▶ _INFORMATION PROVIDED_:
*** Block opens ***
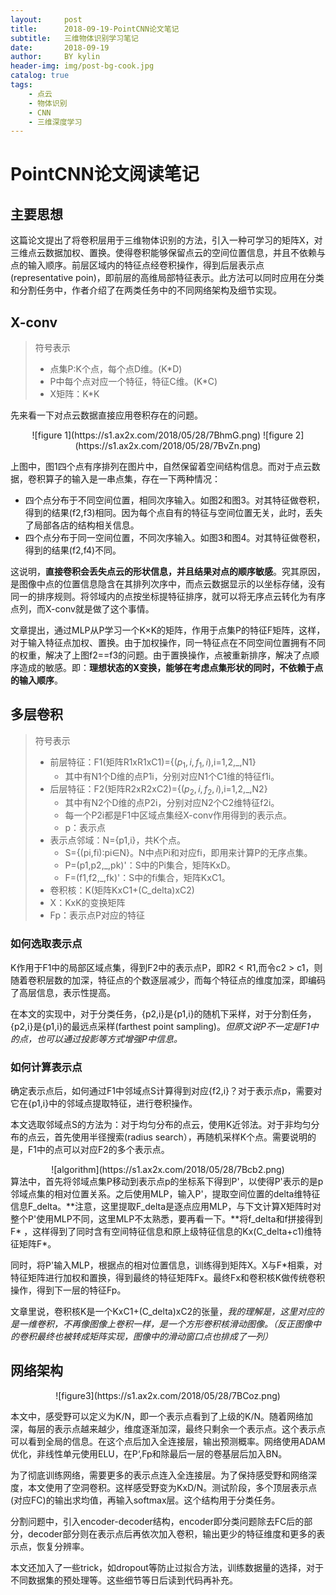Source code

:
 ```yaml
---
layout:     post
title:      2018-09-19-PointCNN论文笔记
subtitle:   三维物体识别学习笔记
date:       2018-09-19
author:     BY kylin
header-img: img/post-bg-cook.jpg
catalog: true
tags:
    - 点云
    - 物体识别
    - CNN
    - 三维深度学习
---
```


# PointCNN论文阅读笔记

## 主要思想
这篇论文提出了将卷积层用于三维物体识别的方法，引入一种可学习的矩阵X，对三维点云数据加权、置换。使得卷积能够保留点云的空间位置信息，并且不依赖与点的输入顺序。前层区域内的特征点经卷积操作，得到后层表示点(representative poin)，即前层的高维局部特征表示。此方法可以同时应用在分类和分割任务中，作者介绍了在两类任务中的不同网络架构及细节实现。

## X-conv
> 符号表示
> * 点集P:K个点，每个点D维。(K*D)
> * P中每个点对应一个特征，特征C维。(K*C)
> * X矩阵：K*K

先来看一下对点云数据直接应用卷积存在的问题。
<div align=center>
![figure 1](https://s1.ax2x.com/2018/05/28/7BhmG.png)
![figure 2](https://s1.ax2x.com/2018/05/28/7BvZn.png)
</div>

上图中，图1四个点有序排列在图片中，自然保留着空间结构信息。而对于点云数据，卷积算子的输入是一串点集，存在一下两种情况：
* 四个点分布于不同空间位置，相同次序输入。如图2和图3。对其特征做卷积，得到的结果(f2,f3)相同。因为每个点自有的特征与空间位置无关，此时，丢失了局部各店的结构相关信息。
* 四个点分布于同一空间位置，不同次序输入。如图3和图4。对其特征做卷积，得到的结果(f2,f4)不同。

这说明，**直接卷积会丢失点云的形状信息，并且结果对点的顺序敏感**。究其原因，是图像中点的位置信息隐含在其排列次序中，而点云数据显示的以坐标存储，没有同一的排序规则。将邻域内的点按坐标提特征排序，就可以将无序点云转化为有序点列，而X-conv就是做了这个事情。

文章提出，通过MLP从P学习一个K×K的矩阵，作用于点集P的特征F矩阵，这样，对于输入特征点加权、置换。由于加权操作，同一特征点在不同空间位置拥有不同的权重，解决了上图f2==f3的问题。由于置换操作，点被重新排序，解决了点顺序造成的敏感。即：**理想状态的X变换，能够在考虑点集形状的同时，不依赖于点的输入顺序**。

## 多层卷积
> 符号表示
> * 前层特征：F1(矩阵R1xR1xC1)={$({p_1,i},{f_1,i})$,i=1,2,_,N1}
>   * 其中有N1个D维的点P1i，分别对应N1个C1维的特征f1i。
> * 后层特征：F2(矩阵R2xR2xC2)={$({p_2,i},{f_2,i})$,i=1,2,_,N2}
>   * 其中有N2个D维的点P2i，分别对应N2个C2维特征f2i。
>   * 每一个P2i都是F1中区域点集经X-conv作用得到的表示点。
>   * p：表示点
> * 表示点邻域：N={p1,i}，共K个点。
>   * S={(pi,fi):pi∈N}。N中点Pi和对应fi，即用来计算P的无序点集。
>   * P=(p1,p2,_,pk)'：S中的Pi集合，矩阵KxD。
>   * F=(f1,f2,_,fk)'：S中的fi集合，矩阵KxC1。
> * 卷积核：K(矩阵KxC1+(C_delta)xC2)
> * X：KxK的变换矩阵
> * Fp：表示点P对应的特征


### 如何选取表示点
K作用于F1中的局部区域点集，得到F2中的表示点P，即R2 < R1,而令c2 > c1，则随着卷积层数的加深，特征点的个数逐层减少，而每个特征点的维度加深，即编码了高层信息，表示性提高。

在本文的实现中，对于分类任务，{p2,i}是{p1,i}的随机下采样，对于分割任务，{p2,i}是{p1,i}的最远点采样(farthest point sampling)。*但原文说P不一定是F1中的点，也可以通过投影等方式增强P中信息。*

### 如何计算表示点
确定表示点后，如何通过F1中邻域点S计算得到对应{f2,i}？对于表示点p，需要对它在{p1,i}中的邻域点提取特征，进行卷积操作。

本文选取邻域点S的方法为：对于均匀分布的点云，使用K近邻法。对于非均匀分布的点云，首先使用半径搜索(radius search），再随机采样K个点。需要说明的是，F1中的点可以对应F2的多个表示点。

<div align=center>
![algorithm](https://s1.ax2x.com/2018/05/28/7Bcb2.png)
</div>
算法中，首先将邻域点集P移动到表示点p的坐标系下得到P'，以使得P'表示的是p邻域点集的相对位置关系。之后使用MLP，输入P'，提取空间位置的delta维特征信息F_delta。**注意，这里提取F_delta是逐点应用MLP，与下文计算X矩阵时对整个P'使用MLP不同，这里MLP不太熟悉，要再看一下。**将f_delta和f拼接得到F* ，这样得到了同时含有空间特征信息和原上级特征信息的Kx(C_delta+c1)维特征矩阵F*。

同时，将P'输入MLP，根据点的相对位置信息，训练得到矩阵X。X与F*相乘，对特征矩阵进行加权和置换，得到最终的特征矩阵Fx。最终Fx和卷积核K做传统卷积操作，得到下一层的特征Fp。

文章里说，卷积核K是一个KxC1+(C_delta)xC2的张量，*我的理解是，这里对应的是一维卷积，不再像图像上卷积一样，是一个方形卷积核滑动图像。（反正图像中的卷积最终也被转成矩阵实现，图像中的滑动窗口点也排成了一列）*

## 网络架构
<div align=center>
![figure3](https://s1.ax2x.com/2018/05/28/7BCoz.png)
</div>

本文中，感受野可以定义为K/N，即一个表示点看到了上级的K/N。随着网络加深，每层的表示点越来越少，维度逐渐加深，最终只剩余一个表示点。这个表示点可以看到全局的信息。在这个点后加入全连接层，输出预测概率。网络使用ADAM优化，非线性单元使用ELU，在P‘,Fp和除最后一层的卷基层后加入BN。

为了彻底训练网络，需要更多的表示点连入全连接层。为了保持感受野和网络深度，本文使用了空洞卷积。这样感受野变为KxD/N。测试阶段，多个顶层表示点(对应FC)的输出求均值，再输入softmax层。这个结构用于分类任务。

分割问题中，引入encoder-decoder结构，encoder即分类问题除去FC后的部分，decoder部分则在表示点后再依次加入卷积，输出更少的特征维度和更多的表示点，恢复分辨率。

本文还加入了一些trick，如dropout等防止过拟合方法，训练数据量的选择，对于不同数据集的预处理等。这些细节等日后读到代码再补充。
*** Block closes ***
▶ _TO DO_: Lines that contain "对其特征做卷积" are to be copied from the records above.

▶ _ANSWER TO THE PROBLEM_:
* 四个点分布于不同空间位置，相同次序输入。如图2和图3。对其特征做卷积，得到的结果(f2,f3)相同。因为每个点自有的特征与空间位置无关，此时，丢失了局部各店的结构相关信息。
* 四个点分布于同一空间位置，不同次序输入。如图3和图4。对其特征做卷积，得到的结果(f2,f4)不同。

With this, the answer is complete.